Rising auto repossessions and a growing rate of minimum credit card payments offer signs consumers may be getting stretched.
Why it matters: Those figures complicate the notion that the consumer is relatively healthy, a warning sign for the broader economy.
By the numbers: Two new reports out this past week show some cracks in the consumer’s finances.
- The number of credit card holders making only minimum payments on their bills has jumped to a 12-year high, a study by the Philadelphia Federal Reserve found.
- The level of cardholders only making minimum payments rose to 10.75% in the third quarter of 2024, the study found, continuing an upward trend from 2021.
- The number of 30+ day delinquencies also rose during this period, up to 3.52%. That’s double the delinquency rate of 1.57% from the pandemic low in the second quarter of 2021.
The number of car repossession assignments also suggests that people are experiencing more difficulty paying their regular bills.
- The rate of vehicle repossession assignments at the end of 2022 surpassed pre-pandemic levels, according to a Consumer Financial Protection Bureau report released Thursday.
- In the month of December 2022, 0.75% of all outstanding vehicle loans were assigned to repossession – a 22.5% increase from December 2019.

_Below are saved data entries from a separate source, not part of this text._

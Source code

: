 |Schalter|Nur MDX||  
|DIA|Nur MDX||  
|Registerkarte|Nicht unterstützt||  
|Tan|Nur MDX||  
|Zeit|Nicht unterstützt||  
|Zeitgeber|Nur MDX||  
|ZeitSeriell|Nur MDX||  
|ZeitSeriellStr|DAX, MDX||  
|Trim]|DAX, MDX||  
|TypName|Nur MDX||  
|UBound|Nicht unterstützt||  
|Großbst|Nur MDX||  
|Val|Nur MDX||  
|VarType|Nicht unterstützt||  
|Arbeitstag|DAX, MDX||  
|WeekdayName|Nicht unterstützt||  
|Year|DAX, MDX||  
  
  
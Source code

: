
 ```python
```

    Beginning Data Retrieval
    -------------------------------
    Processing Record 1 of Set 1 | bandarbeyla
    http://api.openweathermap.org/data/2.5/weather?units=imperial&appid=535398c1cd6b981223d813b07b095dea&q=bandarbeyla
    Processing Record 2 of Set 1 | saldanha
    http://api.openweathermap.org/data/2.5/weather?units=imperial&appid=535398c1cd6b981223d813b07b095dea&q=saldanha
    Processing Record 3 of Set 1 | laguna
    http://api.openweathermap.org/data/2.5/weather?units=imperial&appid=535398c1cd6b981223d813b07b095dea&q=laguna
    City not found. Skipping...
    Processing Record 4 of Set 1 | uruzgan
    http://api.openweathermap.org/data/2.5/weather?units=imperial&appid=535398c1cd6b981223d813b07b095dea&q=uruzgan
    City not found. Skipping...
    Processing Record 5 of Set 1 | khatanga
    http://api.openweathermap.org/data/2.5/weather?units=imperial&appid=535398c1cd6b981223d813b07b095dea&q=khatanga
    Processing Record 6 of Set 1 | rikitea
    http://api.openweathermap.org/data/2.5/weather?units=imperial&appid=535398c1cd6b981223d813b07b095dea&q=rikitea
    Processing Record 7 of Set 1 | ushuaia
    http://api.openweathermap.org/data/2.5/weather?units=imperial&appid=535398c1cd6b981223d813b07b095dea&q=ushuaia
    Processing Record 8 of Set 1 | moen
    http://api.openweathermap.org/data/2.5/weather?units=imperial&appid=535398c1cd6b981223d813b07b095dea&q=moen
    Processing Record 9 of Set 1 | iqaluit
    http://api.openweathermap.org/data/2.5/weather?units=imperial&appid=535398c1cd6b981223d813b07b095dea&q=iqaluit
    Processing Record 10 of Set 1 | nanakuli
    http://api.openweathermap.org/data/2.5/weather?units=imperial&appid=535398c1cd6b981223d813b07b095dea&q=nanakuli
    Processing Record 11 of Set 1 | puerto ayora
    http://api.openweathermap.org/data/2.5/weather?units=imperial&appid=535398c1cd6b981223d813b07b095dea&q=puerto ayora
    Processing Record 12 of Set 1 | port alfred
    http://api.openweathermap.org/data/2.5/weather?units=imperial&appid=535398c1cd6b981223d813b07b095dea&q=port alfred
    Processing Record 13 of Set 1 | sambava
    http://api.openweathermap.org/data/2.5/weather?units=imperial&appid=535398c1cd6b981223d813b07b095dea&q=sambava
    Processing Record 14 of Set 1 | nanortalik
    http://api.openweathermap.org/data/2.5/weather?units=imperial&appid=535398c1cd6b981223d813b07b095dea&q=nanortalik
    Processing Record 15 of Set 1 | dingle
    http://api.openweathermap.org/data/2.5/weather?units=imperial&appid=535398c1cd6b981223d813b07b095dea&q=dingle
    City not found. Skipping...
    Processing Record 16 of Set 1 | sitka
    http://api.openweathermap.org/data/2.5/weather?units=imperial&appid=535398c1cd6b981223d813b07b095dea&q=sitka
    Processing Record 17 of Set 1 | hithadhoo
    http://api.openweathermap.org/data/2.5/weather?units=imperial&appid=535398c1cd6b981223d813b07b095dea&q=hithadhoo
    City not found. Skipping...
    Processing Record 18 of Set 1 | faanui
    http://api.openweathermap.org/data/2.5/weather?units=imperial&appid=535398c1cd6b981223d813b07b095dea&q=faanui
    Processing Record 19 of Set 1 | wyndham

- “Supply chain shocks and higher interest rates drove up costs to purchase and finance a car,” said CFPB Director Rohit Chopra in the report, suggesting cars are becoming harder to afford for more people.
- The researchers tracked repossession assignments rather than delinquencies, with the assignments occurring “when lenders indicate to a repossession agent or a repossession forwarder … that a vehicle is eligible to be repossessed.”
- The data doesn’t capture the total number of delinquencies, which is likely larger; or the number of carried-out repossessions, which is likely smaller.
The big picture: Consumers kept the U.S. economy chugging along in 2024, but they’re clearly also feeling strain.
- Retail sales increased by 0.4% in December, slowing from the 0.8% jump in November. For the year retail sales rose 4%, down from 5% the year prior.
- The health of the U.S. economy is largely dependent on consumers, who account for about two-thirds of all economic activity.
Reality check: It’s not all bad news.
- The percentage of credit card card holders paying their credit card balances in full is still well above pre-pandemic levels (34.29% in the third quarter of 2024), suggesting a shrinking middle ground for consumers.
- New car prices have actually been coming down in real terms, though one reason that Americans are paying more for new cars is that they’re increasingly opting for larger vehicles.
The bottom line: Consumer spending data and confidence surveys aren’t telling the whole story, especially as soaring food and energy prices continue to hurt wallets.